Saved data entries |
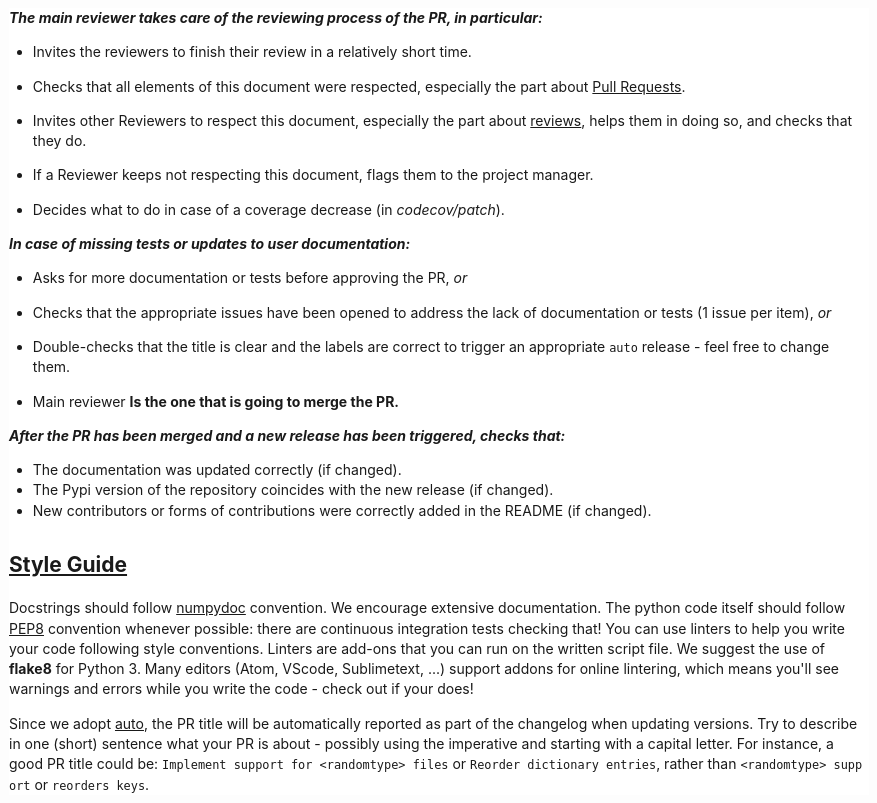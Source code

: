 ***The main reviewer takes care of the reviewing process of the PR, in particular:***

-   Invites the reviewers to finish their review in a relatively
    short time.

-   Checks that all elements of this document were respected,
    especially the part about [Pull Requests](#pr).

-   Invites other Reviewers to respect this document, especially
    the part about [reviews](#reviewing), helps them in doing
    so, and checks that they do.

-   If a Reviewer keeps not respecting this document, flags them
    to the project manager.

-   Decides what to do in case of a coverage decrease (in
    *codecov/patch*).

***In case of missing tests or updates to user documentation:***

-   Asks for more documentation or tests before approving the
    PR, *or*

-   Checks that the appropriate issues have been opened to
    address the lack of documentation or tests (1 issue per item), *or*

-   Double-checks that the title is clear and the labels are correct to
    trigger an appropriate `auto` release - feel free to change them.

-   Main reviewer **Is the one that is going to merge the PR.**


***After the PR has been merged and a new release has been triggered, checks that:***

-   The documentation was updated correctly (if changed).
-   The Pypi version of the repository coincides with the new release (if changed).
-   New contributors or forms of contributions were correctly added in the README (if changed).

[Style Guide](#styling)
-------------------------

Docstrings should follow
[numpydoc](https://numpydoc.readthedocs.io/en/latest/format.html)
convention. We encourage extensive documentation. The python code itself
should follow [PEP8](https://www.python.org/dev/peps/pep-0008/)
convention whenever possible: there are continuous integration tests
checking that! You can use linters to help you write your code following
style conventions. Linters are add-ons that you can run on the written
script file. We suggest the use of **flake8** for Python 3. Many editors
(Atom, VScode, Sublimetext, \...) support addons for online lintering,
which means you'll see warnings and errors while you write the code -
check out if your does!

Since we adopt [auto](https://intuit.github.io/auto/home.html), the PR
title will be automatically reported as part of the changelog when
updating versions. Try to describe in one (short) sentence what your PR
is about - possibly using the imperative and starting with a capital
letter. For instance, a good PR title could be:
`Implement support for <randomtype> files` or
`Reorder dictionary entries`, rather than `<randomtype> support` or
`reorders keys`.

Problem |
Ending at the line with "convention. We encourage", reproduce exactly the lines that begin at the top of the data, and include no pictures.

Result of the task |
Source code

: ***The main reviewer takes care of the reviewing process of the PR, in particular:***

-   Invites the reviewers to finish their review in a relatively
    short time.

-   Checks that all elements of this document were respected,
    especially the part about [Pull Requests](#pr).

-   Invites other Reviewers to respect this document, especially
    the part about [reviews](#reviewing), helps them in doing
    so, and checks that they do.

-   If a Reviewer keeps not respecting this document, flags them
    to the project manager.

-   Decides what to do in case of a coverage decrease (in
    *codecov/patch*).

***In case of missing tests or updates to user documentation:***

-   Asks for more documentation or tests before approving the
    PR, *or*

-   Checks that the appropriate issues have been opened to
    address the lack of documentation or tests (1 issue per item), *or*

-   Double-checks that the title is clear and the labels are correct to
    trigger an appropriate `auto` release - feel free to change them.

-   Main reviewer **Is the one that is going to merge the PR.**


***After the PR has been merged and a new release has been triggered, checks that:***

-   The documentation was updated correctly (if changed).
-   The Pypi version of the repository coincides with the new release (if changed).
-   New contributors or forms of contributions were correctly added in the README (if changed).

[Style Guide](#styling)
-------------------------

Docstrings should follow
[numpydoc](https://numpydoc.readthedocs.io/en/latest/format.html)
convention. We encourage extensive documentation. The python code itself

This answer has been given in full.